Due to the rugged terrain and inaccessibility, enormous engineering feats were required to accomplish the logging of this area. Roads and railroad grades had to be constructed. Housing and support services had to be established. As you hike here, the results of this great undertaking are everywhere you look. Cables and other articles left behind are scattered across the landscape. Many trails follow rail road grades and other road beds. But the most obvious remnant of logging is the great grassy bald's.

Trails that lead everywhere and nowhere


The first settlers moved into this area in the late 1700's. The grassy bald's that have been a part of this area served as summer grazing land for their cattle.

In the 1920's the grassy bald's increased in size dramatically. Slash, the small branches that the timbermen can't use, was routinely heaped in piles in logged area. These unusable piles of wood would accumulate by the acre before regulation was introduced to end this practice. After years of logging in this area, acres and acres of this refuse littered this area.

In 1925 this scattered slash ignited into a forest fire of epic proportions. The flames lasted for three days and burned thousands of acres. At the time of the fires logging operations were in progress. Several narrow gauge locomotives were trapped in the back country because rail road trestles burned in the fire's path. Because these logging locomotives were leased, the trestles had to be rebuilt in order to retrieve them.

In 1942, another catastrophic fire swept through this area, burning even more intensely than the fire of 1925. This fire dealt a decisive blow in that it destroyed much of the organic material on Black Balsam Knob, Tennenet Mountain, Grassy Cove Top and Flower Knob. In our lifetime, we will not see any trees on these mountains of any significant height.

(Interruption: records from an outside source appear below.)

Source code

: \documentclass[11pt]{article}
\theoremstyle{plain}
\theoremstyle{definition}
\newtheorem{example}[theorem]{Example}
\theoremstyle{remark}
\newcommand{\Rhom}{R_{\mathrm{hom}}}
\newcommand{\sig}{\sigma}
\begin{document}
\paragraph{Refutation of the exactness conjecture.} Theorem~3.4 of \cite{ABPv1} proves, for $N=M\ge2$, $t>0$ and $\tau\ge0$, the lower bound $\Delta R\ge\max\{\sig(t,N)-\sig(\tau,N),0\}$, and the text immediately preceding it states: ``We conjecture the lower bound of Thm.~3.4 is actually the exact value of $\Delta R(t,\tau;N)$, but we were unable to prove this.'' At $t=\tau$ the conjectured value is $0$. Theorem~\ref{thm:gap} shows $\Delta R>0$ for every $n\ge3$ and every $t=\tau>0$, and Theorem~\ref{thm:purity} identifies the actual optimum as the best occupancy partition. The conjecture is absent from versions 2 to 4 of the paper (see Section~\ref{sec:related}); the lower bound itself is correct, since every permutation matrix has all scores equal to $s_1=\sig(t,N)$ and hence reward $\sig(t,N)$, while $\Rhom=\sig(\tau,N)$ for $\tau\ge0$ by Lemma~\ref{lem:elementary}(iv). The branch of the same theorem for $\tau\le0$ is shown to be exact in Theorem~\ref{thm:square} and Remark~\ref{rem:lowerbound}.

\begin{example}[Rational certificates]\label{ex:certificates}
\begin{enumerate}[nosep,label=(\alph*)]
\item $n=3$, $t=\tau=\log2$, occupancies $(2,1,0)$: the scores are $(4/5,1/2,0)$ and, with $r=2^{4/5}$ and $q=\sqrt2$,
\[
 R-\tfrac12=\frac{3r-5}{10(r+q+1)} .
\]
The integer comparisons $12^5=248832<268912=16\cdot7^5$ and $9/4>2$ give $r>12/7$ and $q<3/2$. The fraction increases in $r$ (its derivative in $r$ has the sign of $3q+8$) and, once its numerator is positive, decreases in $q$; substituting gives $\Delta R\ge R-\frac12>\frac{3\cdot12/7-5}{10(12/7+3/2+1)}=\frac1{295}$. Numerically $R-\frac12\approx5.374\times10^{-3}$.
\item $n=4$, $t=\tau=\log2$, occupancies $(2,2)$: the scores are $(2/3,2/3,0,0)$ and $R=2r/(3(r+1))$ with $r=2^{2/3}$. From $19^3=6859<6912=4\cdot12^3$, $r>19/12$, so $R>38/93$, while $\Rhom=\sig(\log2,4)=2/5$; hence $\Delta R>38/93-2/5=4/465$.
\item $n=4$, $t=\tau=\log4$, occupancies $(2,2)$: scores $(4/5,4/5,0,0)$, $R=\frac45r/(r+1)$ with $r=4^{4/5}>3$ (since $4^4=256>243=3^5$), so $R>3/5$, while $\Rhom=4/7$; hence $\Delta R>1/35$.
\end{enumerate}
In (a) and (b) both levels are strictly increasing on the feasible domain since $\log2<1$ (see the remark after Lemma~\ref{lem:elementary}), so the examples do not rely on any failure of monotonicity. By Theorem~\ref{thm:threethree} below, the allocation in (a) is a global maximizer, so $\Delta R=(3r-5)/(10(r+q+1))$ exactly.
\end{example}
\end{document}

The peaks of the Middle Prong Wilderness


National Park Quality

Although this area is administered by the US Forest Service, The Shining Rock Wilderness, Middle Prong Wilderness and the surrounding Pisgah National Forest has a National Park feel to it. The Wilderness itself is a wonderland of 6000 foot mountains, deep valleys and rushing creeks. It encompasses 493,000 acres and boasts more than a dozen peaks over 5000 feet.

As with most national parks, you don't have to be a hiker to enjoy this area. Short hikes are in good supply and views from the Blue Ridge Parkway allow you to see the grand mountains of the wilderness area from the comfort of you car.

In the valley below there are a series of sights and attractions that are accessible by a short walk,automobiles or a wheelchair. On Rt. 276, there are 16 miles of waterfalls, picnic areas, exhibits, day-hike trails and campgrounds.